In New York City, Austin, Texas and Washington, D.C., Uber hired political ad 
agencies and consultants and blasted political leaders for supporting measures 
that could eliminate jobs and worsen traffic. 
 
During a stand-off in New York City in 2015, Uber named a mock feature on its 
app after the city's mayor, Bill de Blasio, and used it to warn users that a 
regulatory proposal he backed could increase waits for rides. 
Kalanick issued tweets criticizing opponents, including an all-capitalized 
message saying "WATCH THIS!" which linked to a video that suggested the mayor 
was obstructing social progress. 
 
"They have a lot more scrutiny on them now," said Reed Galen, a political 
consultant who worked with Uber on a campaign in Austin, Texas. "Going with the 
old idea of punching the local leader in the nose, that strategy doesn’t work 
when you’ve had the issues Uber has had." 
 
Khosrowshahi's statements Friday were an "absolutely different take," Galen 
said. 
 
In an internal email seen by Reuters, Khosrowshahi said there was a "high cost" 

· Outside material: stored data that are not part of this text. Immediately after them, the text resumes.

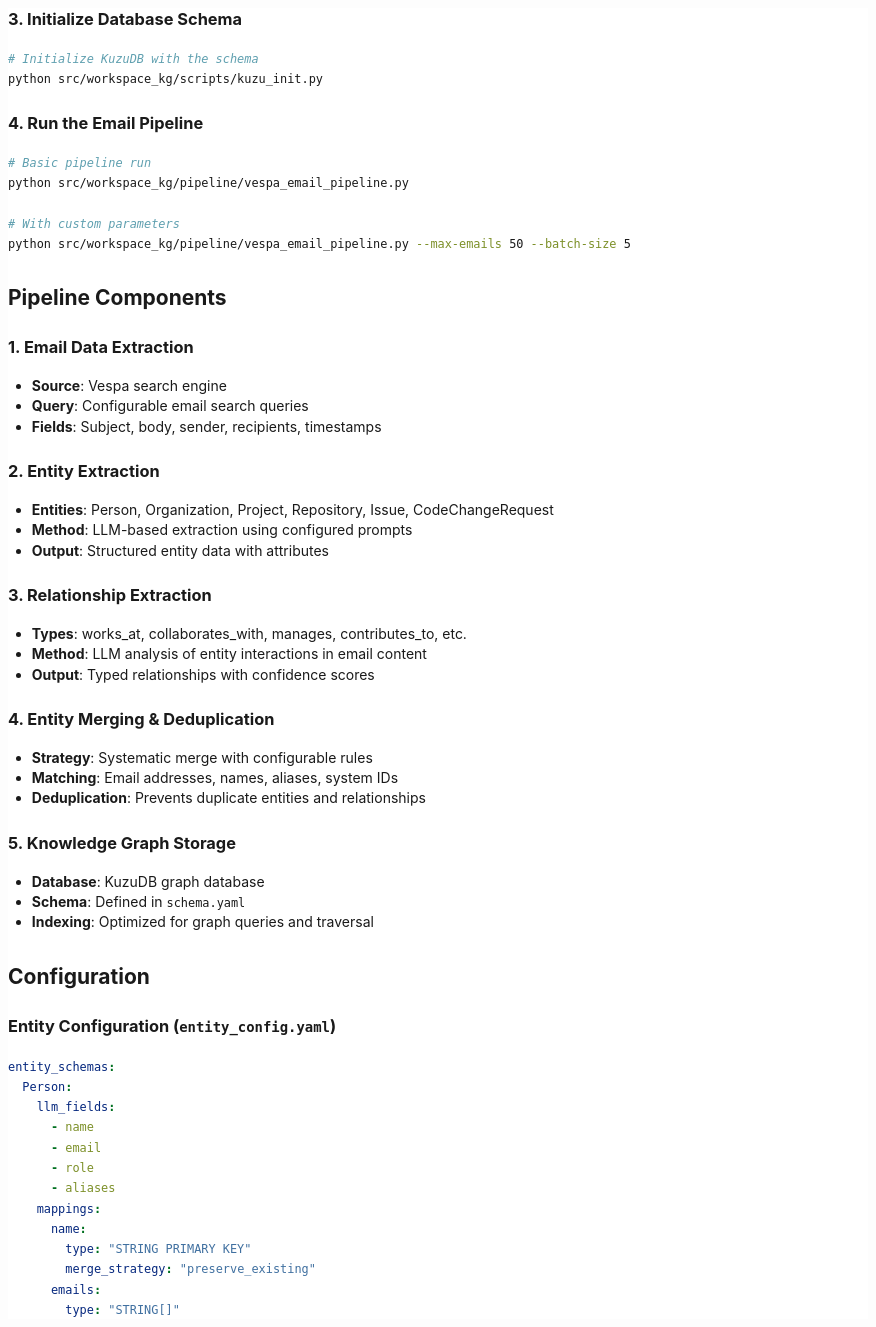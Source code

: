 ### 3. Initialize Database Schema

```bash
# Initialize KuzuDB with the schema
python src/workspace_kg/scripts/kuzu_init.py
```

### 4. Run the Email Pipeline

```bash
# Basic pipeline run
python src/workspace_kg/pipeline/vespa_email_pipeline.py

# With custom parameters
python src/workspace_kg/pipeline/vespa_email_pipeline.py --max-emails 50 --batch-size 5
```

## Pipeline Components

### 1. Email Data Extraction
- **Source**: Vespa search engine
- **Query**: Configurable email search queries
- **Fields**: Subject, body, sender, recipients, timestamps

### 2. Entity Extraction
- **Entities**: Person, Organization, Project, Repository, Issue, CodeChangeRequest
- **Method**: LLM-based extraction using configured prompts
- **Output**: Structured entity data with attributes

### 3. Relationship Extraction
- **Types**: works_at, collaborates_with, manages, contributes_to, etc.
- **Method**: LLM analysis of entity interactions in email content
- **Output**: Typed relationships with confidence scores

### 4. Entity Merging & Deduplication
- **Strategy**: Systematic merge with configurable rules
- **Matching**: Email addresses, names, aliases, system IDs
- **Deduplication**: Prevents duplicate entities and relationships

### 5. Knowledge Graph Storage
- **Database**: KuzuDB graph database
- **Schema**: Defined in `schema.yaml`
- **Indexing**: Optimized for graph queries and traversal

## Configuration

### Entity Configuration (`entity_config.yaml`)

```yaml
entity_schemas:
  Person:
    llm_fields:
      - name
      - email
      - role
      - aliases
    mappings:
      name:
        type: "STRING PRIMARY KEY"
        merge_strategy: "preserve_existing"
      emails:
        type: "STRING[]"
```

to having a bad reputation. He described it as "critical" that employees "act 
with integrity in everything we do, and learn how to be a better partner to 
every city we operate in." 
 
WAITING GAME 
 
For a company known for the speed of its growth, Uber has shown patience when 
needed. It has long treated tussles with government as inevitable challenges, 
but ones it sees as temporary setbacks. 
  
Uber has suspended its services for months in some markets, including Alaska and 
Texas. But it’s been able to return within a year or two in most cases by 
working out new rules or turning to higher authorities such as courts and state 
governments. 
 
The efforts have a cost. Uber and rival Lyft Inc together spent more than $10 
million on a failed ballot-box campaign in Austin and millions more on lobbying 
elsewhere in Texas. 
 
Uber continues to engage in a cat-and-mouse game with city officials in many of 
the 600 plus cities in which it operates. 
 
It suspended services in July in Finland but plans to re-enter Helsinki next 
year after the country passed a law de-regulating taxi services. 
 
Whether Uber continues such tactics - for instance, seeking action from 
Britain's parliament to supersede London authorities - is unclear. But Tusk said 
he would be surprised if Uber was not already in touch with members of 
parliament. 
 
In a sign of early political opposition to London's move, Greg Hands, the 
minister for London in Britain's Conservative government, hit out at what he 
called a "blanket ban" on Uber. 
 
"At the flick of a pen Sadiq Khan is threatening to put 40,000 people out of 
work and leave 3.5 million users of Uber stranded," Hands tweeted late on 
Friday. 
 
"Once again the actions of Labour leave ordinary working people (to) pay the 
price for it." 
 
(Additional reporting by Eric Auchard in Frankfurt; Editing by Peter Henderson 
and Andrew Bolton)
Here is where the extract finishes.